AIM OF THE TASK =
Filter the records below and copy every line containing the word "title".

EXTRACTED RECORDS =

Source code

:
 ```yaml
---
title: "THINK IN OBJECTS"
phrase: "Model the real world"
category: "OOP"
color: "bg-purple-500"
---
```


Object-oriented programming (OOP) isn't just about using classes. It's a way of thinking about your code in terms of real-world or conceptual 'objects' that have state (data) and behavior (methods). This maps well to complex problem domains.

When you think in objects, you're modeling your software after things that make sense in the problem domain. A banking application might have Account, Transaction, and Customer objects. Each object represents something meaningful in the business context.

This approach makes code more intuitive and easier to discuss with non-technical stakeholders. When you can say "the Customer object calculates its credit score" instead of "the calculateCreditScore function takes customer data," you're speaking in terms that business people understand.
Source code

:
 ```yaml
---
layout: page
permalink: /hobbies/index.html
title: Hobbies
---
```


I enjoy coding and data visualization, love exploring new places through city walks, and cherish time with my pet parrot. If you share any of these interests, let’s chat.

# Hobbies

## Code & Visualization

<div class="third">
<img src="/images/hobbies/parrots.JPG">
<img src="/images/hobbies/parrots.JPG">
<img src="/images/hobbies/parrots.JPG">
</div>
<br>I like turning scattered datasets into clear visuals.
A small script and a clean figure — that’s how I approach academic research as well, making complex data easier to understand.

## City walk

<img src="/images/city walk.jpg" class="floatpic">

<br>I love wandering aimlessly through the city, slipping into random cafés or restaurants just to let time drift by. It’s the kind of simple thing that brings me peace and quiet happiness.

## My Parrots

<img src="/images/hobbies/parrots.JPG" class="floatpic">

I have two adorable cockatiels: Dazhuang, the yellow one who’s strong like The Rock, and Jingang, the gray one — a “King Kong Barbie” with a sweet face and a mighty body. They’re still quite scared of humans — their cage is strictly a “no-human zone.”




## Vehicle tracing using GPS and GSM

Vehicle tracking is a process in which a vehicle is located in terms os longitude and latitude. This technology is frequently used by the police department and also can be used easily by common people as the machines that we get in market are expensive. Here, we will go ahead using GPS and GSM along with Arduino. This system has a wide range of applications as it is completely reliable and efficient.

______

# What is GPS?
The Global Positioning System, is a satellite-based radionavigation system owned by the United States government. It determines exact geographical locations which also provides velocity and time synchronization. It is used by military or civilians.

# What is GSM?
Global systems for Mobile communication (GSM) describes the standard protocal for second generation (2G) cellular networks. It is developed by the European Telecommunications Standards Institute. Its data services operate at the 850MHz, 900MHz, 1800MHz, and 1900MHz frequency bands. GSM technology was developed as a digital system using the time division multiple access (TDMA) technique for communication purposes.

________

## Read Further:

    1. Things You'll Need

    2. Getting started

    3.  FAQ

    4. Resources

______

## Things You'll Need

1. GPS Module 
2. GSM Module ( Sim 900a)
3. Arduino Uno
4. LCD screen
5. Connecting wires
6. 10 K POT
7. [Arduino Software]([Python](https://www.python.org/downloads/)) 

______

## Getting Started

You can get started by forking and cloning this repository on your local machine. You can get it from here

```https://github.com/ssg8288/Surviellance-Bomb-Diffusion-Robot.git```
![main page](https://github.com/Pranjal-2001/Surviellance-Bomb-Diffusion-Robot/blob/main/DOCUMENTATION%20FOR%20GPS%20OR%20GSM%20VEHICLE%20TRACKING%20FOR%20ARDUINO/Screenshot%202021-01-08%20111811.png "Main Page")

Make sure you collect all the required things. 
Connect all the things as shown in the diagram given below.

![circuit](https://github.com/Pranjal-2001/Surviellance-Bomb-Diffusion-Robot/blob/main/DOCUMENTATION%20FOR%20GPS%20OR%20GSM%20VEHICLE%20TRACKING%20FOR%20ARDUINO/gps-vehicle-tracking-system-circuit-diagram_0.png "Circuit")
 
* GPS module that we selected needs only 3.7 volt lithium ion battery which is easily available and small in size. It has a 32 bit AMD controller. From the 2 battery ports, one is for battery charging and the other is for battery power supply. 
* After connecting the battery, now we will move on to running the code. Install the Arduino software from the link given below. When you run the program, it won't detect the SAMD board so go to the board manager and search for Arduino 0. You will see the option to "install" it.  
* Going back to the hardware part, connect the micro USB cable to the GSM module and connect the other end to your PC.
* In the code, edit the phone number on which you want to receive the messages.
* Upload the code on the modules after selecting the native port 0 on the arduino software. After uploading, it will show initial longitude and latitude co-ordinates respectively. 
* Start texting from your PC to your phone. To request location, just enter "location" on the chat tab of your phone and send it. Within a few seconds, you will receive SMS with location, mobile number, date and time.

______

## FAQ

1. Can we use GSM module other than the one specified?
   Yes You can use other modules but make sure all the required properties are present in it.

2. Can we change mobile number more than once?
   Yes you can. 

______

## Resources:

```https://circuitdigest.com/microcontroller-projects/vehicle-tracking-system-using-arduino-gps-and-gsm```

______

RESULT OF THIS TASK =
title: "THINK IN OBJECTS"
title: Hobbies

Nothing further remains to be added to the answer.